**Extracted data**

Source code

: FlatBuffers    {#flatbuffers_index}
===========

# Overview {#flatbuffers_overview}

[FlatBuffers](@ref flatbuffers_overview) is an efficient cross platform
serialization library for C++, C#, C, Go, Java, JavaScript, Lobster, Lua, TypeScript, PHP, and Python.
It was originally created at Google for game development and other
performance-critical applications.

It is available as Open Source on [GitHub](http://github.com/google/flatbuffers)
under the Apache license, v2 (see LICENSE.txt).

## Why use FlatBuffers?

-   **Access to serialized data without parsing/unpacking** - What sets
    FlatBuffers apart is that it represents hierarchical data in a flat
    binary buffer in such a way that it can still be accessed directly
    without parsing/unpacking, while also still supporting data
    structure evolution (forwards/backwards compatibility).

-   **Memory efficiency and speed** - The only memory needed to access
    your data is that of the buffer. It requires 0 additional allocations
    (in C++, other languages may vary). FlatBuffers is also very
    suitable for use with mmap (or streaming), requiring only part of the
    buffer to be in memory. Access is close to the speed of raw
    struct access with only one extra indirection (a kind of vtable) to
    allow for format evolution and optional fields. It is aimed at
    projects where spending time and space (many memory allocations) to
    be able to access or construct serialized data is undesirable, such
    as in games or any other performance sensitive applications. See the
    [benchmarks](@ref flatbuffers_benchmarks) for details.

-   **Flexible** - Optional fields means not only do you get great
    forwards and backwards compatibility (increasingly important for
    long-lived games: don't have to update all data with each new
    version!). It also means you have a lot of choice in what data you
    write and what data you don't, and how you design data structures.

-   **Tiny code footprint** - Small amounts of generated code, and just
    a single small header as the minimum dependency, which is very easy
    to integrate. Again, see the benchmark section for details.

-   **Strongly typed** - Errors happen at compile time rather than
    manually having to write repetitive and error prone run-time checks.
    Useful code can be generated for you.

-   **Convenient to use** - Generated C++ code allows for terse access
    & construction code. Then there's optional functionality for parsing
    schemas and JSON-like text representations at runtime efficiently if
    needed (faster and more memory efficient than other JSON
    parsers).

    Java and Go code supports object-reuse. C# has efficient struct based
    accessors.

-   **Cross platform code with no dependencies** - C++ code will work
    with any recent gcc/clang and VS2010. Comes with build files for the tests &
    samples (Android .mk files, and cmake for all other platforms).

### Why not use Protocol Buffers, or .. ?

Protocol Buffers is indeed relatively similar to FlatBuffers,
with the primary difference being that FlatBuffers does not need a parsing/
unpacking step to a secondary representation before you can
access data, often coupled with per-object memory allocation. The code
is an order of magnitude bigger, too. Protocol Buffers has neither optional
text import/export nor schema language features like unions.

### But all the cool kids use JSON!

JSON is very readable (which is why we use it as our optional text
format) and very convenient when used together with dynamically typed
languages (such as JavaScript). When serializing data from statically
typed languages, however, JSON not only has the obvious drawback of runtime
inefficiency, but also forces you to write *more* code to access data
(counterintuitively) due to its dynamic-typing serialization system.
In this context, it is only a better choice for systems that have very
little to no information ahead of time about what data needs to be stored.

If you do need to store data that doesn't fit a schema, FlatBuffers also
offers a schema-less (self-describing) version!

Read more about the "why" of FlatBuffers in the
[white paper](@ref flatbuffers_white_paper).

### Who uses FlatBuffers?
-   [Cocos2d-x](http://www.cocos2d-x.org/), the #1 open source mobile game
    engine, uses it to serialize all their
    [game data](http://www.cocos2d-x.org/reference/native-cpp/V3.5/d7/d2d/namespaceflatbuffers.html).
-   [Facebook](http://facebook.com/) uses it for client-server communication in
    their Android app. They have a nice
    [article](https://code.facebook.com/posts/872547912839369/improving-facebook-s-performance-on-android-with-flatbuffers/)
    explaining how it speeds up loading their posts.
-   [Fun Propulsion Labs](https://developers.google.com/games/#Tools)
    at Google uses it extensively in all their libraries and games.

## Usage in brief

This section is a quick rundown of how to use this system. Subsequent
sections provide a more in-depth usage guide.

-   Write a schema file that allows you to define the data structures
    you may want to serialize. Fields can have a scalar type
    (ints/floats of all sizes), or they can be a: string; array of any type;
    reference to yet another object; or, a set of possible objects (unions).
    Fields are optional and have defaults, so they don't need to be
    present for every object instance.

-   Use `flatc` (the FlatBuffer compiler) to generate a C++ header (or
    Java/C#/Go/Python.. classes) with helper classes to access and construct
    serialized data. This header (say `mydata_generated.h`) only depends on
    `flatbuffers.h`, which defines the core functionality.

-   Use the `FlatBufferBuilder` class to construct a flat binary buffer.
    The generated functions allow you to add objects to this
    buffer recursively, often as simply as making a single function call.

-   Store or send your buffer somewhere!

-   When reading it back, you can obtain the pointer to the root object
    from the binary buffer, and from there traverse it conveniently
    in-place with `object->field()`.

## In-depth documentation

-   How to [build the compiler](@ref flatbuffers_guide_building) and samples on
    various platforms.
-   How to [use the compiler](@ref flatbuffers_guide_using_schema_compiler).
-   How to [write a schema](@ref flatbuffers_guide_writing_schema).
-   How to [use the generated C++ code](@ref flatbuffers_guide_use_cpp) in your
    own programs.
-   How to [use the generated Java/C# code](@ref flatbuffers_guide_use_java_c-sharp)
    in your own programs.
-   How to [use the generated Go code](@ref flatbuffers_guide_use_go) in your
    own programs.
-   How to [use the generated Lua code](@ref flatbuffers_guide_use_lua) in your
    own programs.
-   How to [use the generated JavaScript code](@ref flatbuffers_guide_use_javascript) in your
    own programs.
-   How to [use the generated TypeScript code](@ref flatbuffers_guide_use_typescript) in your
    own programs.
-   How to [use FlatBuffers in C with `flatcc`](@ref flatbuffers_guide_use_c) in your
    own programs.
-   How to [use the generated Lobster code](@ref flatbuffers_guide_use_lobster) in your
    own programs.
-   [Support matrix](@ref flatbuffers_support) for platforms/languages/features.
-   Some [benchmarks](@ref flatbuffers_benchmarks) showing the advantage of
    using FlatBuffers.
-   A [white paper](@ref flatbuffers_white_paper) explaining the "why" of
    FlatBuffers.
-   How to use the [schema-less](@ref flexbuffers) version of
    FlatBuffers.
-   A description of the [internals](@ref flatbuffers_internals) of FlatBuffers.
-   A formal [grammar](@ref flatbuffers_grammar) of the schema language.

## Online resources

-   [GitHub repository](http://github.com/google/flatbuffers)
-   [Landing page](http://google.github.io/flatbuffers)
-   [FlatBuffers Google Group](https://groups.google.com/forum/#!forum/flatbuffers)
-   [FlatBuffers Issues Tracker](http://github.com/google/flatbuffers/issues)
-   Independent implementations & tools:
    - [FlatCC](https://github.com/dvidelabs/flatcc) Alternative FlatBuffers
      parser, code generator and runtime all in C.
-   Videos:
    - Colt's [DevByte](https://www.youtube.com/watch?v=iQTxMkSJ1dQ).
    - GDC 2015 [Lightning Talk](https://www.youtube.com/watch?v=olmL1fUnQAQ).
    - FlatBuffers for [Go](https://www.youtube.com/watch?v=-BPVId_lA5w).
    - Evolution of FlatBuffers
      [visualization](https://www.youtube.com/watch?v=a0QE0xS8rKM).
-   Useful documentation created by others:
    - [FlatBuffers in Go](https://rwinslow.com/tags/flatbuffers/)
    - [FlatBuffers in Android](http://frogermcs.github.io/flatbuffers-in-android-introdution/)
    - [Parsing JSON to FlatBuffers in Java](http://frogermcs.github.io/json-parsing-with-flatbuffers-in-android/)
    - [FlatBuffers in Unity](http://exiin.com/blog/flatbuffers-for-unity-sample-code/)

**Problem**
Copy out every record exactly; leave nothing out.

**Answer space**
Source code

: FlatBuffers    {#flatbuffers_index}
===========

# Overview {#flatbuffers_overview}

[FlatBuffers](@ref flatbuffers_overview) is an efficient cross platform
serialization library for C++, C#, C, Go, Java, JavaScript, Lobster, Lua, TypeScript, PHP, and Python.
It was originally created at Google for game development and other
performance-critical applications.

It is available as Open Source on [GitHub](http://github.com/google/flatbuffers)
under the Apache license, v2 (see LICENSE.txt).

## Why use FlatBuffers?

-   **Access to serialized data without parsing/unpacking** - What sets
    FlatBuffers apart is that it represents hierarchical data in a flat
    binary buffer in such a way that it can still be accessed directly
    without parsing/unpacking, while also still supporting data
    structure evolution (forwards/backwards compatibility).

-   **Memory efficiency and speed** - The only memory needed to access
    your data is that of the buffer. It requires 0 additional allocations
    (in C++, other languages may vary). FlatBuffers is also very
    suitable for use with mmap (or streaming), requiring only part of the
    buffer to be in memory. Access is close to the speed of raw
    struct access with only one extra indirection (a kind of vtable) to
    allow for format evolution and optional fields. It is aimed at
    projects where spending time and space (many memory allocations) to
    be able to access or construct serialized data is undesirable, such
    as in games or any other performance sensitive applications. See the
    [benchmarks](@ref flatbuffers_benchmarks) for details.

-   **Flexible** - Optional fields means not only do you get great
    forwards and backwards compatibility (increasingly important for
    long-lived games: don't have to update all data with each new
    version!). It also means you have a lot of choice in what data you
    write and what data you don't, and how you design data structures.

-   **Tiny code footprint** - Small amounts of generated code, and just
    a single small header as the minimum dependency, which is very easy
    to integrate. Again, see the benchmark section for details.

-   **Strongly typed** - Errors happen at compile time rather than
    manually having to write repetitive and error prone run-time checks.
    Useful code can be generated for you.

-   **Convenient to use** - Generated C++ code allows for terse access
    & construction code. Then there's optional functionality for parsing
    schemas and JSON-like text representations at runtime efficiently if
    needed (faster and more memory efficient than other JSON
    parsers).

    Java and Go code supports object-reuse. C# has efficient struct based
    accessors.

-   **Cross platform code with no dependencies** - C++ code will work
    with any recent gcc/clang and VS2010. Comes with build files for the tests &
    samples (Android .mk files, and cmake for all other platforms).

### Why not use Protocol Buffers, or .. ?

Protocol Buffers is indeed relatively similar to FlatBuffers,
with the primary difference being that FlatBuffers does not need a parsing/
unpacking step to a secondary representation before you can
access data, often coupled with per-object memory allocation. The code
is an order of magnitude bigger, too. Protocol Buffers has neither optional
text import/export nor schema language features like unions.

### But all the cool kids use JSON!

JSON is very readable (which is why we use it as our optional text
format) and very convenient when used together with dynamically typed
languages (such as JavaScript). When serializing data from statically
typed languages, however, JSON not only has the obvious drawback of runtime
inefficiency, but also forces you to write *more* code to access data
(counterintuitively) due to its dynamic-typing serialization system.
In this context, it is only a better choice for systems that have very
little to no information ahead of time about what data needs to be stored.

If you do need to store data that doesn't fit a schema, FlatBuffers also
offers a schema-less (self-describing) version!

Read more about the "why" of FlatBuffers in the
[white paper](@ref flatbuffers_white_paper).

### Who uses FlatBuffers?
-   [Cocos2d-x](http://www.cocos2d-x.org/), the #1 open source mobile game
    engine, uses it to serialize all their
    [game data](http://www.cocos2d-x.org/reference/native-cpp/V3.5/d7/d2d/namespaceflatbuffers.html).
-   [Facebook](http://facebook.com/) uses it for client-server communication in
    their Android app. They have a nice
    [article](https://code.facebook.com/posts/872547912839369/improving-facebook-s-performance-on-android-with-flatbuffers/)
    explaining how it speeds up loading their posts.
-   [Fun Propulsion Labs](https://developers.google.com/games/#Tools)
    at Google uses it extensively in all their libraries and games.

## Usage in brief

This section is a quick rundown of how to use this system. Subsequent
sections provide a more in-depth usage guide.

-   Write a schema file that allows you to define the data structures
    you may want to serialize. Fields can have a scalar type
    (ints/floats of all sizes), or they can be a: string; array of any type;
    reference to yet another object; or, a set of possible objects (unions).
    Fields are optional and have defaults, so they don't need to be
    present for every object instance.

-   Use `flatc` (the FlatBuffer compiler) to generate a C++ header (or
    Java/C#/Go/Python.. classes) with helper classes to access and construct
    serialized data. This header (say `mydata_generated.h`) only depends on
    `flatbuffers.h`, which defines the core functionality.

-   Use the `FlatBufferBuilder` class to construct a flat binary buffer.
    The generated functions allow you to add objects to this
    buffer recursively, often as simply as making a single function call.

-   Store or send your buffer somewhere!

-   When reading it back, you can obtain the pointer to the root object
    from the binary buffer, and from there traverse it conveniently
    in-place with `object->field()`.

## In-depth documentation

-   How to [build the compiler](@ref flatbuffers_guide_building) and samples on
    various platforms.
-   How to [use the compiler](@ref flatbuffers_guide_using_schema_compiler).
-   How to [write a schema](@ref flatbuffers_guide_writing_schema).
-   How to [use the generated C++ code](@ref flatbuffers_guide_use_cpp) in your
    own programs.
-   How to [use the generated Java/C# code](@ref flatbuffers_guide_use_java_c-sharp)
    in your own programs.
-   How to [use the generated Go code](@ref flatbuffers_guide_use_go) in your
    own programs.
-   How to [use the generated Lua code](@ref flatbuffers_guide_use_lua) in your
    own programs.
-   How to [use the generated JavaScript code](@ref flatbuffers_guide_use_javascript) in your
    own programs.
-   How to [use the generated TypeScript code](@ref flatbuffers_guide_use_typescript) in your
    own programs.
-   How to [use FlatBuffers in C with `flatcc`](@ref flatbuffers_guide_use_c) in your
    own programs.
-   How to [use the generated Lobster code](@ref flatbuffers_guide_use_lobster) in your
    own programs.
-   [Support matrix](@ref flatbuffers_support) for platforms/languages/features.
-   Some [benchmarks](@ref flatbuffers_benchmarks) showing the advantage of
    using FlatBuffers.
-   A [white paper](@ref flatbuffers_white_paper) explaining the "why" of
    FlatBuffers.
-   How to use the [schema-less](@ref flexbuffers) version of
    FlatBuffers.
-   A description of the [internals](@ref flatbuffers_internals) of FlatBuffers.
-   A formal [grammar](@ref flatbuffers_grammar) of the schema language.

## Online resources

-   [GitHub repository](http://github.com/google/flatbuffers)
-   [Landing page](http://google.github.io/flatbuffers)
-   [FlatBuffers Google Group](https://groups.google.com/forum/#!forum/flatbuffers)
-   [FlatBuffers Issues Tracker](http://github.com/google/flatbuffers/issues)
-   Independent implementations & tools:
    - [FlatCC](https://github.com/dvidelabs/flatcc) Alternative FlatBuffers
      parser, code generator and runtime all in C.
-   Videos:
    - Colt's [DevByte](https://www.youtube.com/watch?v=iQTxMkSJ1dQ).
    - GDC 2015 [Lightning Talk](https://www.youtube.com/watch?v=olmL1fUnQAQ).
    - FlatBuffers for [Go](https://www.youtube.com/watch?v=-BPVId_lA5w).
    - Evolution of FlatBuffers
      [visualization](https://www.youtube.com/watch?v=a0QE0xS8rKM).
-   Useful documentation created by others:
    - [FlatBuffers in Go](https://rwinslow.com/tags/flatbuffers/)
    - [FlatBuffers in Android](http://frogermcs.github.io/flatbuffers-in-android-introdution/)
    - [Parsing JSON to FlatBuffers in Java](http://frogermcs.github.io/json-parsing-with-flatbuffers-in-android/)
    - [FlatBuffers in Unity](http://exiin.com/blog/flatbuffers-for-unity-sample-code/)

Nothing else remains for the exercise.